== DATA
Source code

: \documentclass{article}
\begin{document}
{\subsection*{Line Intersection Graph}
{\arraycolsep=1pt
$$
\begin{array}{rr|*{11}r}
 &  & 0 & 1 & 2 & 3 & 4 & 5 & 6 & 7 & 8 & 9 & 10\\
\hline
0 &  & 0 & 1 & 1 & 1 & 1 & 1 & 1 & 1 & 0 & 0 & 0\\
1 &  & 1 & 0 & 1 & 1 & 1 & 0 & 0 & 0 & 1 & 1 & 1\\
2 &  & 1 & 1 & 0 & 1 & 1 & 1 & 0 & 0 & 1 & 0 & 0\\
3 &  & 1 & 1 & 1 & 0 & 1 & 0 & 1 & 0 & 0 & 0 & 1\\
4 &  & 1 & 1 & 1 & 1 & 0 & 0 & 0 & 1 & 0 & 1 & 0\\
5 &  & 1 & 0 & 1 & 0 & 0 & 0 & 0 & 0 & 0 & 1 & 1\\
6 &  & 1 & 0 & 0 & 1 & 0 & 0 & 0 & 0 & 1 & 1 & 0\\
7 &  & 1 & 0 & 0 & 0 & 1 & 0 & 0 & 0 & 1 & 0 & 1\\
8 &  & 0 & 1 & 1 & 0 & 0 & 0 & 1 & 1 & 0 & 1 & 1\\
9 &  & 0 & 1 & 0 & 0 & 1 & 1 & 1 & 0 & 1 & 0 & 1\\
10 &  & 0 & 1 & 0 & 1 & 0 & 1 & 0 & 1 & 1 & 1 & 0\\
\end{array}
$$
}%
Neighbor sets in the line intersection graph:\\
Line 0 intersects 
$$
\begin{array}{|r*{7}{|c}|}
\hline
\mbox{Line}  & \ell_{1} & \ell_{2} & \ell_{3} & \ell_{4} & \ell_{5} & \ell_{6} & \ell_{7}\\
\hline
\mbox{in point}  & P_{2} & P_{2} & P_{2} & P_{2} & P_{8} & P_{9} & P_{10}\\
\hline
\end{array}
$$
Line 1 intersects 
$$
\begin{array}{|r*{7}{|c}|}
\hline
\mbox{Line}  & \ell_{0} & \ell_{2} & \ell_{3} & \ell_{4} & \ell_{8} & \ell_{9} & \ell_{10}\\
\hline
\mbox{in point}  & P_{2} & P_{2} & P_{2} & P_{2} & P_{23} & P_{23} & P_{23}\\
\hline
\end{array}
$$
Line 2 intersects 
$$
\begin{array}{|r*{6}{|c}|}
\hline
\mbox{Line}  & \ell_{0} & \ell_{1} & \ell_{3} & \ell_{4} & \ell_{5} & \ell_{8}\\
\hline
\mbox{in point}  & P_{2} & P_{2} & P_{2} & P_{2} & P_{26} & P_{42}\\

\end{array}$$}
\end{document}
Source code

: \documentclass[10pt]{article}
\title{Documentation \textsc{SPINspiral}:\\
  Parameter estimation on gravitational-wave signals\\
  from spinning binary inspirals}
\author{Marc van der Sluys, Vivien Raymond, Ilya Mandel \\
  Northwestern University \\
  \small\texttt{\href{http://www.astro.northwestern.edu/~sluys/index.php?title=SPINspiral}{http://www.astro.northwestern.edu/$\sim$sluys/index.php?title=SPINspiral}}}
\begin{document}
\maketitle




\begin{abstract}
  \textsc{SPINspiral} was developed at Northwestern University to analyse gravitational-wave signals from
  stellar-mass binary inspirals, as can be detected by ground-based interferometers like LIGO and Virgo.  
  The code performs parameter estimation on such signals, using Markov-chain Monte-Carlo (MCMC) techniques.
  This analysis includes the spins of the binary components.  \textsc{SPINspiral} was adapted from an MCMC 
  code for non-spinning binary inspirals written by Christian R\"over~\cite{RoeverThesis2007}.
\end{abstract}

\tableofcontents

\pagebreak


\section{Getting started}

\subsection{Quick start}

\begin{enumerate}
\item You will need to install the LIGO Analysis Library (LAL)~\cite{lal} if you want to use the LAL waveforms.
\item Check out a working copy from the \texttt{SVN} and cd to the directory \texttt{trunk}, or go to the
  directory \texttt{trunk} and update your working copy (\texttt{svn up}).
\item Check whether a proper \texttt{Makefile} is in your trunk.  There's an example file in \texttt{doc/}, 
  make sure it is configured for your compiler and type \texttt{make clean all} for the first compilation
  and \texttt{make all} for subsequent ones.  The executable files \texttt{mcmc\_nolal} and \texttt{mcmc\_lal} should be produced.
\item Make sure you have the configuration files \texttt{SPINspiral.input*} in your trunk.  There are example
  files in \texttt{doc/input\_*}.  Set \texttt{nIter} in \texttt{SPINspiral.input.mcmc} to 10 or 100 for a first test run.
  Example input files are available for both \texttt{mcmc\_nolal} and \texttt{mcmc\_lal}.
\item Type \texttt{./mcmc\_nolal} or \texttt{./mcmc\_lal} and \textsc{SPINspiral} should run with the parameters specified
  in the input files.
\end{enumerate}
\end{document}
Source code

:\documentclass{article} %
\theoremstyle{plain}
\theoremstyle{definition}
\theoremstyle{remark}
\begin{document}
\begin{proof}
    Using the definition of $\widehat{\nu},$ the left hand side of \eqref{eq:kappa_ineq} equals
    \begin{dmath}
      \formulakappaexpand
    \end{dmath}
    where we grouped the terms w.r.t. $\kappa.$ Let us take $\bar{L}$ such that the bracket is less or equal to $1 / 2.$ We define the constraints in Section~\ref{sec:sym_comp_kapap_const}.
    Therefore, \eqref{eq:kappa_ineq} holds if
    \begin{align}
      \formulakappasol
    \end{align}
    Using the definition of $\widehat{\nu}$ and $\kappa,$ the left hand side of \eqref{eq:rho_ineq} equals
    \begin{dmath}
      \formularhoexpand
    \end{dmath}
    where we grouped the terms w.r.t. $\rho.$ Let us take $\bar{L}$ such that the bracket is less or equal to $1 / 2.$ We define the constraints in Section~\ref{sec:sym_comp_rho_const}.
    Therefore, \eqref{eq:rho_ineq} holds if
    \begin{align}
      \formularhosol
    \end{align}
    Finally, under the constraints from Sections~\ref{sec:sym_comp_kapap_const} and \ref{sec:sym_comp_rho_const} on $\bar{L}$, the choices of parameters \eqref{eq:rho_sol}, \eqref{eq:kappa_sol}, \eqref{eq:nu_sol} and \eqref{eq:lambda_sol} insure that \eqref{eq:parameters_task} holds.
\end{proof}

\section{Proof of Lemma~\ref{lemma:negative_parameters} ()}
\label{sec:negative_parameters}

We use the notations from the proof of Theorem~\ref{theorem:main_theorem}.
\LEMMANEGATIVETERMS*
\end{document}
====
• **PROBLEM TO WORK ON**
Scan the preceding records line by line, and state how many lines contain "grouped". Nothing else belongs in the answer.

• **EXPECTED ANSWER**
2